# ABOUT THIS TASK
Gather all lines in the records below that include the word "Github".

Stored items from a collection
┄┄┄┄┄┄┄┄┄┄

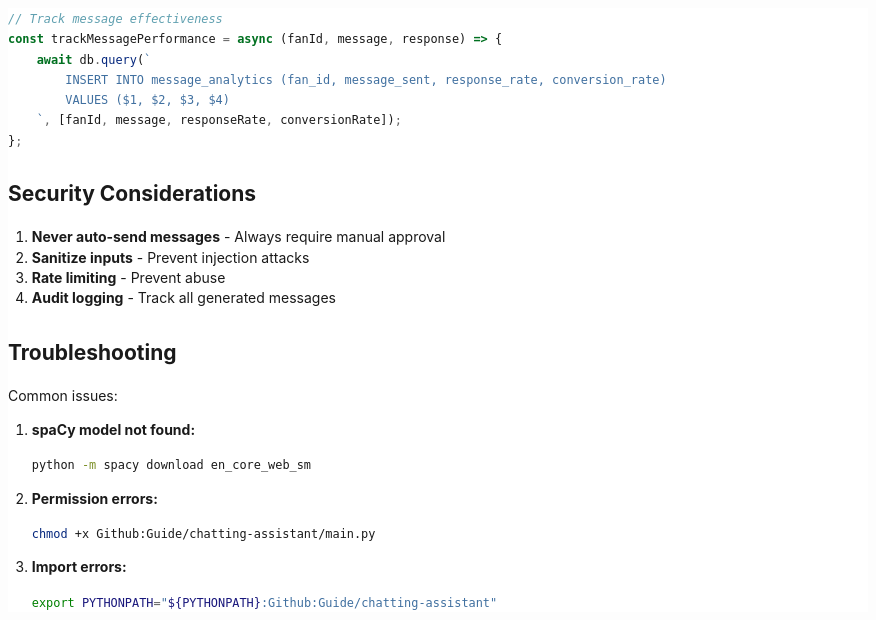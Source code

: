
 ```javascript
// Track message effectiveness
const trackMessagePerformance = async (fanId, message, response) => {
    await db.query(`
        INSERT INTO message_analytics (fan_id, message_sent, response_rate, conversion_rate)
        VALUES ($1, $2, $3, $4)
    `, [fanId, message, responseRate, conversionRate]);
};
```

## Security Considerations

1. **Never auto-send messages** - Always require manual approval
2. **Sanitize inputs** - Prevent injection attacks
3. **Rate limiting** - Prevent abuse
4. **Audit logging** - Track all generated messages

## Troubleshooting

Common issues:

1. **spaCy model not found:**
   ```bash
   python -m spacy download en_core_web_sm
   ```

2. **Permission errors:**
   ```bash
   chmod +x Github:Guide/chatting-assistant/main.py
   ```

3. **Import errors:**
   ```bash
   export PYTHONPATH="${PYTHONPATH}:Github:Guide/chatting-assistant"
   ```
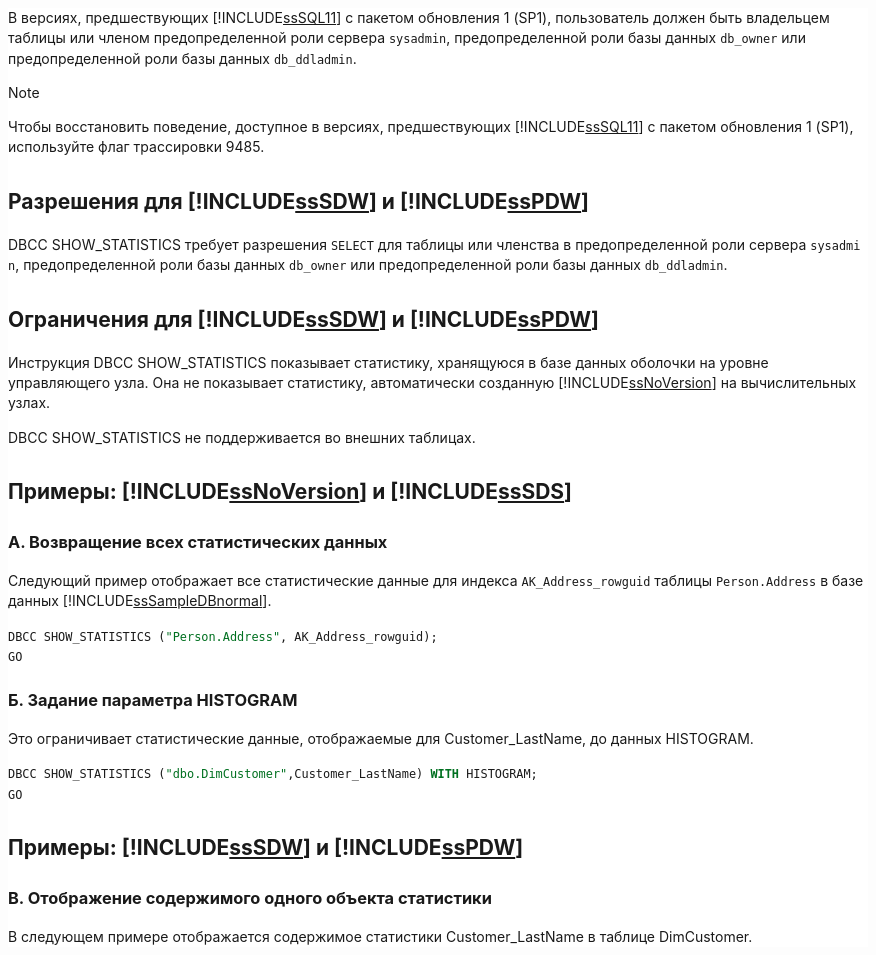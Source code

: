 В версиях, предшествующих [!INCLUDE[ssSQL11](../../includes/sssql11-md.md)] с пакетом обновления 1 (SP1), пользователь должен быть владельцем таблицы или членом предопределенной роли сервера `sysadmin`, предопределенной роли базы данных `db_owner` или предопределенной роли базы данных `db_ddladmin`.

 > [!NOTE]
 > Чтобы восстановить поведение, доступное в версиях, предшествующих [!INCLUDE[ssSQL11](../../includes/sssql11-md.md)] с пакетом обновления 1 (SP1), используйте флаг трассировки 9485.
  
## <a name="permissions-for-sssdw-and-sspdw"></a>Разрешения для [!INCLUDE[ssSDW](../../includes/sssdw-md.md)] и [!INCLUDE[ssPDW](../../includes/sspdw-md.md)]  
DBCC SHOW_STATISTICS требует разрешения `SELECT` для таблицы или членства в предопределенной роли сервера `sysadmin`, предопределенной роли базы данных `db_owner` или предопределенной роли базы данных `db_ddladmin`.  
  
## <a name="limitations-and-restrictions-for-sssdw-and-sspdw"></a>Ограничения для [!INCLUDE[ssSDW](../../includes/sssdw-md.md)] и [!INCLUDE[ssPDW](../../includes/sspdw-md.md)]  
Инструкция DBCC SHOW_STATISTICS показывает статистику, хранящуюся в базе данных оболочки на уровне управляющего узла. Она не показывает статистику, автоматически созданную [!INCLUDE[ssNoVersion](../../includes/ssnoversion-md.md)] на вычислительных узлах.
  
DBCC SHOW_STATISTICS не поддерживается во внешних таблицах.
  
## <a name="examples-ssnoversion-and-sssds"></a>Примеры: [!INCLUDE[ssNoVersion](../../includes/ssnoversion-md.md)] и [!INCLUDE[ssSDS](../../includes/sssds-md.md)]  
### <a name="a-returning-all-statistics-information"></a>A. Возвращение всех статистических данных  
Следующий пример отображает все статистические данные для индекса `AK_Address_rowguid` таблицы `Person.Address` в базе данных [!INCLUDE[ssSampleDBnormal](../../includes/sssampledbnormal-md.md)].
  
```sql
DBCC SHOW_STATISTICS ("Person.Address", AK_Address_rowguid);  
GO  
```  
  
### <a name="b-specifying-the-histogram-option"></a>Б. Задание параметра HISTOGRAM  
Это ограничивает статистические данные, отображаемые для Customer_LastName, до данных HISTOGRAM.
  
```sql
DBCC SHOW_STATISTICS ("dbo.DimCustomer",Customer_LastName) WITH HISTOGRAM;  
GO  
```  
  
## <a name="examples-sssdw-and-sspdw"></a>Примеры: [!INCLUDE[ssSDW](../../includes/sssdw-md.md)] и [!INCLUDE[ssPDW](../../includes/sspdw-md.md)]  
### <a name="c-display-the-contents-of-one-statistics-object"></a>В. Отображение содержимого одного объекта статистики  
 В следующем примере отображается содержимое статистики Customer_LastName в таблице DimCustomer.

┄┄┄┄┄┄┄┄┄┄

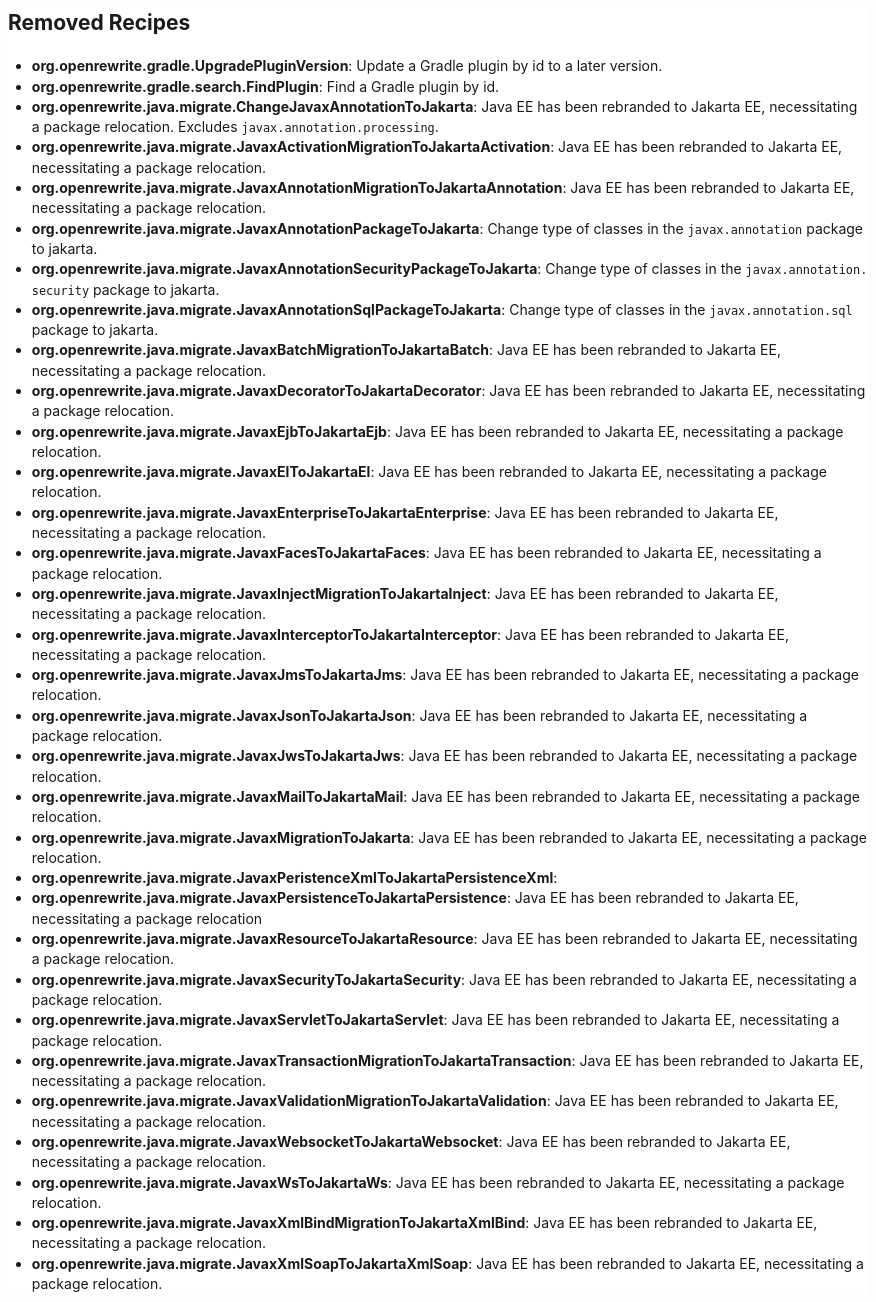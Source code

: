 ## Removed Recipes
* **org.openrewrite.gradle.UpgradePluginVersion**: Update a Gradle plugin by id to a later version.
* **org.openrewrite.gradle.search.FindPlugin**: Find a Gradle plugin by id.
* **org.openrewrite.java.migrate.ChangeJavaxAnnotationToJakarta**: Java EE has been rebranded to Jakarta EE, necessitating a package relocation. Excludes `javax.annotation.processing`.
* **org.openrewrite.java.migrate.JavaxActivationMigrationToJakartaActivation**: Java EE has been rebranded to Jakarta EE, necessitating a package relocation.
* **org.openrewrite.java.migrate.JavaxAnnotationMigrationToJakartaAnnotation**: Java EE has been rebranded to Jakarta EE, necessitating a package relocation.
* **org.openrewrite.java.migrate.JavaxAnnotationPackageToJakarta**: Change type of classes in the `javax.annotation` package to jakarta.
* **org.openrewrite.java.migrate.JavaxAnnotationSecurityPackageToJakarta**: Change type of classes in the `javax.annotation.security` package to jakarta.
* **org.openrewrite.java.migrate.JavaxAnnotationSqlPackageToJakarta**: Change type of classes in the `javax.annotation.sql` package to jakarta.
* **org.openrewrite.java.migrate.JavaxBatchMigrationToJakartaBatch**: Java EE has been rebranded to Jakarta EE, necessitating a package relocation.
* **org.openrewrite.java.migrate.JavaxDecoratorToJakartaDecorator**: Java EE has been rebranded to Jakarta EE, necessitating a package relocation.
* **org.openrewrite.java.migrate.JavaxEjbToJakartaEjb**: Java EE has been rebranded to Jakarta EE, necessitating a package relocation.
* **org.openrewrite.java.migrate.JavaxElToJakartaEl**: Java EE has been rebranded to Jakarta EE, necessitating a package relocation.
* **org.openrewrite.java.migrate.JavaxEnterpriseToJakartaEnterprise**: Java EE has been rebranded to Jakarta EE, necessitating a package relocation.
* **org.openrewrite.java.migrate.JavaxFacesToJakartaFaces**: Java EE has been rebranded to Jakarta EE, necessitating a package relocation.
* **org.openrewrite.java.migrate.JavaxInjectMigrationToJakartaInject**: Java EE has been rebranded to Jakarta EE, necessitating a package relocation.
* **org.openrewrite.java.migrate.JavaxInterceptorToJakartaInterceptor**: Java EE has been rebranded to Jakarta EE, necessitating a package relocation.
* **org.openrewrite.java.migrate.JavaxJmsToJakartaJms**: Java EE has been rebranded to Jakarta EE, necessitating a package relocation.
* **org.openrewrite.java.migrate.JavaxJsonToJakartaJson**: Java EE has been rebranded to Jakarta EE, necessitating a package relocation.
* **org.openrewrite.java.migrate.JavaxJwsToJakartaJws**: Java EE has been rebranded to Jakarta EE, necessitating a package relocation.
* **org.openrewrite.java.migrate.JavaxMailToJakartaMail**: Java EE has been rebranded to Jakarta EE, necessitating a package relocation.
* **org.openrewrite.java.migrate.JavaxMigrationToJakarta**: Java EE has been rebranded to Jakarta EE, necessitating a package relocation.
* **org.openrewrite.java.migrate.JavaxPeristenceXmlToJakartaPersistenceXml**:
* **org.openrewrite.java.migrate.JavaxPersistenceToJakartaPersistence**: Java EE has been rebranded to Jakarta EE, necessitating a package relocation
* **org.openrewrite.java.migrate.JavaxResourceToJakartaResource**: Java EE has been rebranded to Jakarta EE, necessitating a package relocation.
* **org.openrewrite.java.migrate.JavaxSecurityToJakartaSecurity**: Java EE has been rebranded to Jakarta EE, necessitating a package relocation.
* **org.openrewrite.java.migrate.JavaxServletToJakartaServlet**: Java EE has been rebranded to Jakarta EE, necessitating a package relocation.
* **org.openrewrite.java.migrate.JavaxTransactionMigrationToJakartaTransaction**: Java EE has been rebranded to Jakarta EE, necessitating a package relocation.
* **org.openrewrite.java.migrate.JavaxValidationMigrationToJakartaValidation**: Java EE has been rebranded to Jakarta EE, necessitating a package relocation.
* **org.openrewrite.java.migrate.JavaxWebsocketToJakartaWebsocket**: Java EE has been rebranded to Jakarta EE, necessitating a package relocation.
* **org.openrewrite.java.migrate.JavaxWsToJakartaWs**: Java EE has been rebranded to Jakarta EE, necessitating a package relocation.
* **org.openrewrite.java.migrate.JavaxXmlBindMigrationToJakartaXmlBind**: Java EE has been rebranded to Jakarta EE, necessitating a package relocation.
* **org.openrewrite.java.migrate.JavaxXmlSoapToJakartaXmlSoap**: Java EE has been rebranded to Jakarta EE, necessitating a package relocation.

┄┄┄┄┄┄┄┄┄┄

# TASK ANSWER
   chmod +x Github:Guide/chatting-assistant/main.py
   export PYTHONPATH="${PYTHONPATH}:Github:Guide/chatting-assistant"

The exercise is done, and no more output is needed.